## What to work on
Would you write out all of the records that follow, exactly as they stand?

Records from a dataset
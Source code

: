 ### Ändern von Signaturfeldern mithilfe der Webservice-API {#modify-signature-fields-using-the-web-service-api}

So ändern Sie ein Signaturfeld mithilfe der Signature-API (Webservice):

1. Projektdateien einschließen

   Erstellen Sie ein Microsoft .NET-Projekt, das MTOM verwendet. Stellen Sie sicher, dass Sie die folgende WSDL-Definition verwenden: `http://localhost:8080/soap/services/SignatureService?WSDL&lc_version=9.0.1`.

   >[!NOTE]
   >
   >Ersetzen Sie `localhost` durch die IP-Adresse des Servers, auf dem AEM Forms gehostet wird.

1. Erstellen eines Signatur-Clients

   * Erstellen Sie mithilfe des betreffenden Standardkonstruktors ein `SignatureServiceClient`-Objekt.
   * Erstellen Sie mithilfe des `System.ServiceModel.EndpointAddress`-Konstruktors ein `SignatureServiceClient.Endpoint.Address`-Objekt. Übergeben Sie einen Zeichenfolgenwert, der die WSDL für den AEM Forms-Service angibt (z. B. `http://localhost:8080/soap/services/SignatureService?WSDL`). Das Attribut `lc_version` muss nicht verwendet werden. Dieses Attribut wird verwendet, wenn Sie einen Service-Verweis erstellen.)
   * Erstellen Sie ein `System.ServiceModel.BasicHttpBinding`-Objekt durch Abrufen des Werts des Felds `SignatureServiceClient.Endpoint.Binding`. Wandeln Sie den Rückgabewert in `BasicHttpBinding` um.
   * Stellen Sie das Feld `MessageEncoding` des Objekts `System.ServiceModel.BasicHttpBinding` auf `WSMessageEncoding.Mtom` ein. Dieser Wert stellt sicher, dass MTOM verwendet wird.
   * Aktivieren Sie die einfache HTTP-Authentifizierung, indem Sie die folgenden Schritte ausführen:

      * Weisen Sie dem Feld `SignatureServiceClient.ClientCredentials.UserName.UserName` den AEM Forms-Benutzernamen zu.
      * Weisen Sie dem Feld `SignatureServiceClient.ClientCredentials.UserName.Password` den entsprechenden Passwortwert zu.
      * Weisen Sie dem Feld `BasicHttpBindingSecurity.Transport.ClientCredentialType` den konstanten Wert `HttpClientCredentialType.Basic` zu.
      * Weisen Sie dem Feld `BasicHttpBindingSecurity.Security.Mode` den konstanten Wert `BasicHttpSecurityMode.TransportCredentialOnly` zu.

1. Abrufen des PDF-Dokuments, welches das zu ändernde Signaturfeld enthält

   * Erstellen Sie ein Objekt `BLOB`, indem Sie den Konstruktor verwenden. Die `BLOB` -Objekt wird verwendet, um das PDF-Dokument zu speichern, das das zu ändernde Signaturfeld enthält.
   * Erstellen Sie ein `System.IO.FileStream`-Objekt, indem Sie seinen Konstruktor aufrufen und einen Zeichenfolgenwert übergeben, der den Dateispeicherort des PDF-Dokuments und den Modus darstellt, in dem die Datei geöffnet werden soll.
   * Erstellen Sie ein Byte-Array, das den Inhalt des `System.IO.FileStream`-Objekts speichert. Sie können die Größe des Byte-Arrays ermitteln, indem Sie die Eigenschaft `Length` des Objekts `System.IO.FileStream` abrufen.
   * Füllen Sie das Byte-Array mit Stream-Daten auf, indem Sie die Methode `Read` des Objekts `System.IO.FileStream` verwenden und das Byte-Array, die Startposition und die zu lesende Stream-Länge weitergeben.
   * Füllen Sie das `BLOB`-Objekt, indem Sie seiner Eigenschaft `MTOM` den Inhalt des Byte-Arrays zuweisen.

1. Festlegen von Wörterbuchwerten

## Result of the exercise
Source code

: ### Ändern von Signaturfeldern mithilfe der Webservice-API {#modify-signature-fields-using-the-web-service-api}

So ändern Sie ein Signaturfeld mithilfe der Signature-API (Webservice):

1. Projektdateien einschließen

   Erstellen Sie ein Microsoft .NET-Projekt, das MTOM verwendet. Stellen Sie sicher, dass Sie die folgende WSDL-Definition verwenden: `http://localhost:8080/soap/services/SignatureService?WSDL&lc_version=9.0.1`.

   >[!NOTE]
   >
   >Ersetzen Sie `localhost` durch die IP-Adresse des Servers, auf dem AEM Forms gehostet wird.

1. Erstellen eines Signatur-Clients

   * Erstellen Sie mithilfe des betreffenden Standardkonstruktors ein `SignatureServiceClient`-Objekt.
   * Erstellen Sie mithilfe des `System.ServiceModel.EndpointAddress`-Konstruktors ein `SignatureServiceClient.Endpoint.Address`-Objekt. Übergeben Sie einen Zeichenfolgenwert, der die WSDL für den AEM Forms-Service angibt (z. B. `http://localhost:8080/soap/services/SignatureService?WSDL`). Das Attribut `lc_version` muss nicht verwendet werden. Dieses Attribut wird verwendet, wenn Sie einen Service-Verweis erstellen.)
   * Erstellen Sie ein `System.ServiceModel.BasicHttpBinding`-Objekt durch Abrufen des Werts des Felds `SignatureServiceClient.Endpoint.Binding`. Wandeln Sie den Rückgabewert in `BasicHttpBinding` um.
   * Stellen Sie das Feld `MessageEncoding` des Objekts `System.ServiceModel.BasicHttpBinding` auf `WSMessageEncoding.Mtom` ein. Dieser Wert stellt sicher, dass MTOM verwendet wird.
   * Aktivieren Sie die einfache HTTP-Authentifizierung, indem Sie die folgenden Schritte ausführen:

      * Weisen Sie dem Feld `SignatureServiceClient.ClientCredentials.UserName.UserName` den AEM Forms-Benutzernamen zu.
      * Weisen Sie dem Feld `SignatureServiceClient.ClientCredentials.UserName.Password` den entsprechenden Passwortwert zu.
      * Weisen Sie dem Feld `BasicHttpBindingSecurity.Transport.ClientCredentialType` den konstanten Wert `HttpClientCredentialType.Basic` zu.
      * Weisen Sie dem Feld `BasicHttpBindingSecurity.Security.Mode` den konstanten Wert `BasicHttpSecurityMode.TransportCredentialOnly` zu.

1. Abrufen des PDF-Dokuments, welches das zu ändernde Signaturfeld enthält

   * Erstellen Sie ein Objekt `BLOB`, indem Sie den Konstruktor verwenden. Die `BLOB` -Objekt wird verwendet, um das PDF-Dokument zu speichern, das das zu ändernde Signaturfeld enthält.
   * Erstellen Sie ein `System.IO.FileStream`-Objekt, indem Sie seinen Konstruktor aufrufen und einen Zeichenfolgenwert übergeben, der den Dateispeicherort des PDF-Dokuments und den Modus darstellt, in dem die Datei geöffnet werden soll.
   * Erstellen Sie ein Byte-Array, das den Inhalt des `System.IO.FileStream`-Objekts speichert. Sie können die Größe des Byte-Arrays ermitteln, indem Sie die Eigenschaft `Length` des Objekts `System.IO.FileStream` abrufen.
   * Füllen Sie das Byte-Array mit Stream-Daten auf, indem Sie die Methode `Read` des Objekts `System.IO.FileStream` verwenden und das Byte-Array, die Startposition und die zu lesende Stream-Länge weitergeben.
   * Füllen Sie das `BLOB`-Objekt, indem Sie seiner Eigenschaft `MTOM` den Inhalt des Byte-Arrays zuweisen.

1. Festlegen von Wörterbuchwerten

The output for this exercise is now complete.